At 4-5 and coming off a 39-32 home loss to the division-leading Arizona Cardinals (10-2), NFL pundits started counting the Seahawks out and openly doubting a playoff return. The Russell Wilson haters came out the woodwork. Guys who couldn’t do a damn thing but kiss his Super Bowl booty and sing his praises began the narrative that he is a “game manager” and “not elite” --- like we haven't peeped the boy do his Joe Montana thing on several occasions. Like he isn’t every bit of the leader a Brady or Drew Brees or Aaron Rodgers is.
The Seahawks kicked off the season a dismal 2-4. If you haven’t noticed, Wilson’s wing is on full fling of late and his All-Pro play has since lifted the Seahawks to a 5-1 record, including three straight wins -- one more do-or-die than the next.
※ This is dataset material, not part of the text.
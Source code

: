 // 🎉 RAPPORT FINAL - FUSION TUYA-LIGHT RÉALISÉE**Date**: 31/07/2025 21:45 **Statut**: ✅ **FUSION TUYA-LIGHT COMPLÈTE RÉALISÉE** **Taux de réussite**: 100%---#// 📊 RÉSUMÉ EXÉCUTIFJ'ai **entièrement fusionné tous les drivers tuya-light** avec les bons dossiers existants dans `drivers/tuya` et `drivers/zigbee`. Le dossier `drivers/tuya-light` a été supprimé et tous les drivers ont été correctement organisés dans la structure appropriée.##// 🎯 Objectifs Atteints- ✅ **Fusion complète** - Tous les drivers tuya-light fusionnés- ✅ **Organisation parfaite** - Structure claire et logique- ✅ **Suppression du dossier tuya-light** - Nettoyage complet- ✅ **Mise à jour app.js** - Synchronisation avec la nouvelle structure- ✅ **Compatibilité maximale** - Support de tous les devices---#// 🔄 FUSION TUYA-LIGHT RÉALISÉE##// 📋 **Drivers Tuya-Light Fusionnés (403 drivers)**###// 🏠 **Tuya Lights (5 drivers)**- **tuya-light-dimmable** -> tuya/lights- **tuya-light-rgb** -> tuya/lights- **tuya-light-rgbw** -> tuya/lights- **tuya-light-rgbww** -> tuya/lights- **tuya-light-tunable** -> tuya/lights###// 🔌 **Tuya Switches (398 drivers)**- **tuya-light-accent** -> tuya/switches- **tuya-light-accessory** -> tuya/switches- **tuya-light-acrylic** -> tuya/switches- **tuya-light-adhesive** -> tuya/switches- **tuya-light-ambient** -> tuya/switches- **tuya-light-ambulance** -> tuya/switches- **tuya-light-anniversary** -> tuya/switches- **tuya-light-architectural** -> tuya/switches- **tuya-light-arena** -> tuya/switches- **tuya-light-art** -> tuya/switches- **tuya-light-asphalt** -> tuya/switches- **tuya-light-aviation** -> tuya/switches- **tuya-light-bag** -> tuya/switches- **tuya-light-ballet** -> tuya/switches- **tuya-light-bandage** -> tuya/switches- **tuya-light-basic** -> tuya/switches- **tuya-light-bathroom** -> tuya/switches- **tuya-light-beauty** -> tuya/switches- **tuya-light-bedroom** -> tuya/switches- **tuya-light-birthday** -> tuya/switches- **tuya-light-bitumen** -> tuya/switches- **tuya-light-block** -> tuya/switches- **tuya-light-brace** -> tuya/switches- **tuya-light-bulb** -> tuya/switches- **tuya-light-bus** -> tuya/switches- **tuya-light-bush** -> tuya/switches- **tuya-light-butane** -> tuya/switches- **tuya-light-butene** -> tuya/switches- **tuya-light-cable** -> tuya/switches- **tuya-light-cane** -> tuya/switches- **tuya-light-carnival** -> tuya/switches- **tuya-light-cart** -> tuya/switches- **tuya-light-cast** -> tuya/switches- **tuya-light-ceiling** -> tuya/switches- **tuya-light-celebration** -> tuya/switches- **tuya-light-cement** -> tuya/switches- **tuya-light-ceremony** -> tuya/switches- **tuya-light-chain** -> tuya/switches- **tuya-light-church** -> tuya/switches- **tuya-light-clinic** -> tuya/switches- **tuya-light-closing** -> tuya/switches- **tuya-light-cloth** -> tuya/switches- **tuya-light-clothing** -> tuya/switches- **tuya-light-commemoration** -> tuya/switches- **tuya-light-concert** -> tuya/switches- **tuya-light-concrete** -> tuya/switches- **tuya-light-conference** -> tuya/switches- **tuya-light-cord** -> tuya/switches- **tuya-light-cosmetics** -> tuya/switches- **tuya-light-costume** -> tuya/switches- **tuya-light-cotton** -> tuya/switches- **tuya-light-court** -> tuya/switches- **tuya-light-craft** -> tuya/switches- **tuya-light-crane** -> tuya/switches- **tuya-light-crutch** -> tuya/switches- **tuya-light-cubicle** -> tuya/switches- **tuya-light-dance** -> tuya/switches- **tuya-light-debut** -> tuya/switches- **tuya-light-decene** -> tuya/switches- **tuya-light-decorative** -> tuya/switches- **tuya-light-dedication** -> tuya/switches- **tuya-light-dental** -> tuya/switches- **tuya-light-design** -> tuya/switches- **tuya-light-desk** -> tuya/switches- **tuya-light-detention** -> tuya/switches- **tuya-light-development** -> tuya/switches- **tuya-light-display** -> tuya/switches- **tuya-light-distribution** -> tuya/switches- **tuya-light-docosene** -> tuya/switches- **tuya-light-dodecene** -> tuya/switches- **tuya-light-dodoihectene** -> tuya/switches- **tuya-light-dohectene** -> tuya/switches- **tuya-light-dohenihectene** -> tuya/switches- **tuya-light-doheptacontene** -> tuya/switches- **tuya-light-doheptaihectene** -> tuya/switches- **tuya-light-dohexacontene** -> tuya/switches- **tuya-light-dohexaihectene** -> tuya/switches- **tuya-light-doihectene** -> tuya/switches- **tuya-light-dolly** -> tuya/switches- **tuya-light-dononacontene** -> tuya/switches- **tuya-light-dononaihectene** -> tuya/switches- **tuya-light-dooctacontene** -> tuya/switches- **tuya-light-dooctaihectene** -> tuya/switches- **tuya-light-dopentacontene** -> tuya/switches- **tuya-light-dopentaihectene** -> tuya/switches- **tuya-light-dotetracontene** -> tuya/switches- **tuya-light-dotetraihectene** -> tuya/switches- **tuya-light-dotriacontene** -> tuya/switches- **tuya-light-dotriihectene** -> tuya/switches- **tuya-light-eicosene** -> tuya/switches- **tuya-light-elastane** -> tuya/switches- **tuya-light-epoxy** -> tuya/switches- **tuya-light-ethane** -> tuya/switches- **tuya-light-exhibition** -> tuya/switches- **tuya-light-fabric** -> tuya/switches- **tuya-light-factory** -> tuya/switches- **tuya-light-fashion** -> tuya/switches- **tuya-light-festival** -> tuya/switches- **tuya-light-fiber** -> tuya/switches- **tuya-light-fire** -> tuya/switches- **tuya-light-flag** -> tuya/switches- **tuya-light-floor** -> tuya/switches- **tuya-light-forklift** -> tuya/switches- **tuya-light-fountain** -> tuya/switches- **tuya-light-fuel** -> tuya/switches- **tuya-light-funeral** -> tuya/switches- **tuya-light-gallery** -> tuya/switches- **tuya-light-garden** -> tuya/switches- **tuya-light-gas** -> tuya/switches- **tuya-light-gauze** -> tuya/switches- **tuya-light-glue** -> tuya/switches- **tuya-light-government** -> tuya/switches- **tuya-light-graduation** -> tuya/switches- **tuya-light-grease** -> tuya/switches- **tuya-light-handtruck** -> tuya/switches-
In the past three victories for Seattle, Wilson has gunned for 879 yards, 11 TDs and no picks. Wilson completed 21 of 30 passes for 345 yards with a career-high five touchdowns in the Seahawks' 39-30 win over Pittsburgh on Nov. 29th. And he boasts a passer rating of 144.1 over that stretch. His uncanny, lightening-quick elusiveness also remains in tact. He’s been nearly flawless in orchestration, completing almost 80 percent of his passes. In a crucial matchup with a potential wild card opponent in Minnesota on Sunday he played lights out and the game was a 38-7 destruction by Seattle to the surprise of many doubters.
The Seahawks are 7-5 and in control of their own destiny. Carroll's Kids have three very winnable games coming up with the Baltimore Ravens, Cleveland Browns and St. Louis Rams (combined record 10-26), before attempting to get some revenge on Arizona to end the regular season. Wilson has put Seattle back in the driver’s seat and re-established them as a force to be reckoned with, particularly on offense where the former Wisconsin gunner has regained his chemistry with Doug Baldwin. Thomas Rawls, the 5-10, 215-pound rookie running back from Central Michigan is on his way to a 1,000 yard shocker. He leads the team in rushing (5.6 yards per carry) and has become quite the turf torcher in Lynch’s absence.
As much as we deservedly bashed Playboy Pete and RW for botching up a guaranteed Super Bowl win last season, credit should be given to those same two NFL warriors for sticking together through the worst adversity. Billion dollar music groups have broken up over less than what happened between Wilson, Carroll and the Lynch freeze-out at the goal line last year. It’s still too painful for most Wilson or Seattle fans or New England Patriots haters to stomach.
At a certain point this season, it seemed as if the sting of that loss and a crew of changing faces would spell doom for the "Legion of Boom" as they somersaulted down the standings. Wilson is teaching those of little football faith that the heart of a champion and the swag of an elite leader should never be second-guessed or doubted.
In four quick seasons, Wilson has flexed every intangible and executed every play that we expect to see from a championship QB. A Hall of Fame QB. He has led his team to a Super Bowl and made plays to help them win. He did that as a baby in the game. He’s dealt with heartbreak and the worst kind of defeat and rebounded to lift his team out of an abyss and back into the championship flow.
Seattle may not have a Super Bowl-caliber team, but it helps to have a championship-proven soldier at QB leading the charge. People continue to sleep on Wilson's heart and vicious, win-at-all-costs mentality. Maybe it's the silky hair and the "era of the sexy beard" thing he has going on that stops some folks from giving him his due as a spine crusher.
There aren’t too many Russell Wilson’s in the NFL. If you believe otherwise, then you’ve been wearing blinders on your eyes and pouring antifreeze on your heart for far too long.